Your post code has an impact on the amount you pay for your gas and electricity. Different regions of the United Kingdom pay different energy prices per kWh. In this regional energy price guide, you will find out why this is the case and what the regional price differences are.
So, let’s start with the most obvious question:
Why are there regional price differences?
Regional price differences exist for the main part because energy suppliers and utility companies are allowed to set their own gas and electricity prices and some areas of the United Kingdom think little of their regional energy price, thinking they are all the same, so energy suppliers actually receive very few complaints about regional price differences and as a result, there is little pressure on them to offer a single flat price for the whole of the United Kingdom.
There is more to it than that, though. Supply and demand has a big impact on your regional energy price – how much energy the company actually sells in your region determines the regional price. The more energy the supplier sells, the less it goes for. So regions of the United Kingdom that aren’t very popular with a supplier tend to be short-changed. Another reason why there are regional energy price differences is because the amount of energy suppliers but from generators in different regions differs. Lastly, distribution networks charge energy suppliers a significant fee. These fees differ from region to region and of course, the cost is passed onto the consumer.
How different are energy prices across regions?
Price differences between regions can be substantial and that is the case for both electricity and gas (although the differences in gas prices per region are lesser). For example, electricity in London per kWh is 9.55 pence. In North Wales, the price per kWh is 11.70 pence. That’s a staggering 2.2 pence more. The cheapest regions in the UK for electricity are London, Southern England and the South East. Gas in London per kWh is 3.43 pence while in the West Midlands, the price per kWh is 3.42 pence. Overall, gas prices are actually more in line across regions than electricity prices are.
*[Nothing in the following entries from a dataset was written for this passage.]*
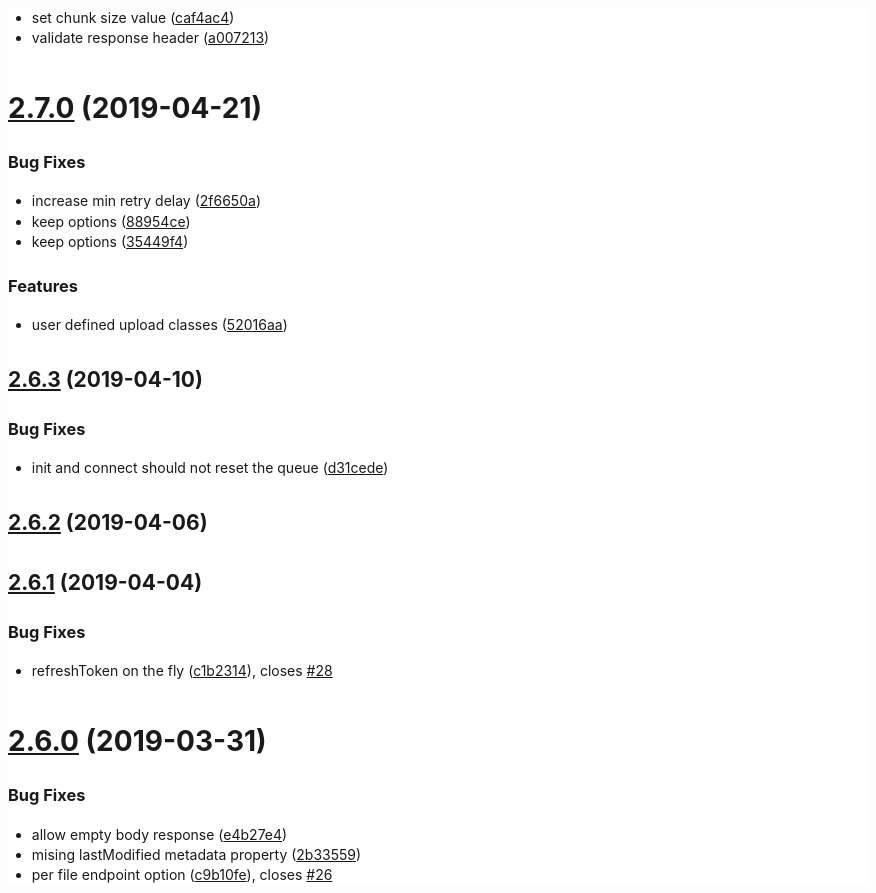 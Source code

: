 - set chunk size value ([caf4ac4](https://github.com/kukhariev/ngx-uploadx/commit/caf4ac4028eddb9490e95525d841004a290bf77f))
- validate response header ([a007213](https://github.com/kukhariev/ngx-uploadx/commit/a007213715fdb0a156f235134342e3e4e9a06d52))

# [2.7.0](https://github.com/kukhariev/ngx-uploadx/compare/v2.6.3...v2.7.0) (2019-04-21)

### Bug Fixes

- increase min retry delay ([2f6650a](https://github.com/kukhariev/ngx-uploadx/commit/2f6650a435feee26fc2430b73406a18727b338ed))
- keep options ([88954ce](https://github.com/kukhariev/ngx-uploadx/commit/88954ce02e5e397b3e351bd5246e16c23511f2b3))
- keep options ([35449f4](https://github.com/kukhariev/ngx-uploadx/commit/35449f422559e63fbd8f433a766af45933c8424c))

### Features

- user defined upload classes ([52016aa](https://github.com/kukhariev/ngx-uploadx/commit/52016aab308583dea2094e99e3252022e6bfe486))

## [2.6.3](https://github.com/kukhariev/ngx-uploadx/compare/v2.6.2...v2.6.3) (2019-04-10)

### Bug Fixes

- init and connect should not reset the queue ([d31cede](https://github.com/kukhariev/ngx-uploadx/commit/d31cede89403b53acdc44ad74da62aa89b846916))

## [2.6.2](https://github.com/kukhariev/ngx-uploadx/compare/v2.6.1...v2.6.2) (2019-04-06)

## [2.6.1](https://github.com/kukhariev/ngx-uploadx/compare/v2.6.0...v2.6.1) (2019-04-04)

### Bug Fixes

- refreshToken on the fly ([c1b2314](https://github.com/kukhariev/ngx-uploadx/commit/c1b231411f56020314fd26a2541ab87bc744aae9)), closes [#28](https://github.com/kukhariev/ngx-uploadx/issues/28)

# [2.6.0](https://github.com/kukhariev/ngx-uploadx/compare/v2.5.1...v2.6.0) (2019-03-31)

### Bug Fixes

- allow empty body response ([e4b27e4](https://github.com/kukhariev/ngx-uploadx/commit/e4b27e4a02f3d83e9123d37ef50e6034ab0aebd6))
- mising lastModified metadata property ([2b33559](https://github.com/kukhariev/ngx-uploadx/commit/2b335591636a54841ce9ea7bba6efe5218d79aab))
- per file endpoint option ([c9b10fe](https://github.com/kukhariev/ngx-uploadx/commit/c9b10feadf809d0ac6357d83daf3549da6d4d301)), closes [#26](https://github.com/kukhariev/ngx-uploadx/issues/26)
The three most expensive regions for electricity are:
1. North Wales at 11.73 pence per kWh
2. North Scotland at 11.46 pence per kWh
3. South Wales at 11.13 pence per kWh
The three cheapest regions for electricity are:
1. London at 9.93 pence per kWh
2. Eastern England at 9.93 per kWh
3. South East England at 10.05 pence per kWh
These electricity prices were correct as of the 1st November 2015. More recent regional pricing figures may be available at the Statistics at DECC (Department of Energy & Climate Change) page on the Government website. You can also request the latest figures from the DECC if you like.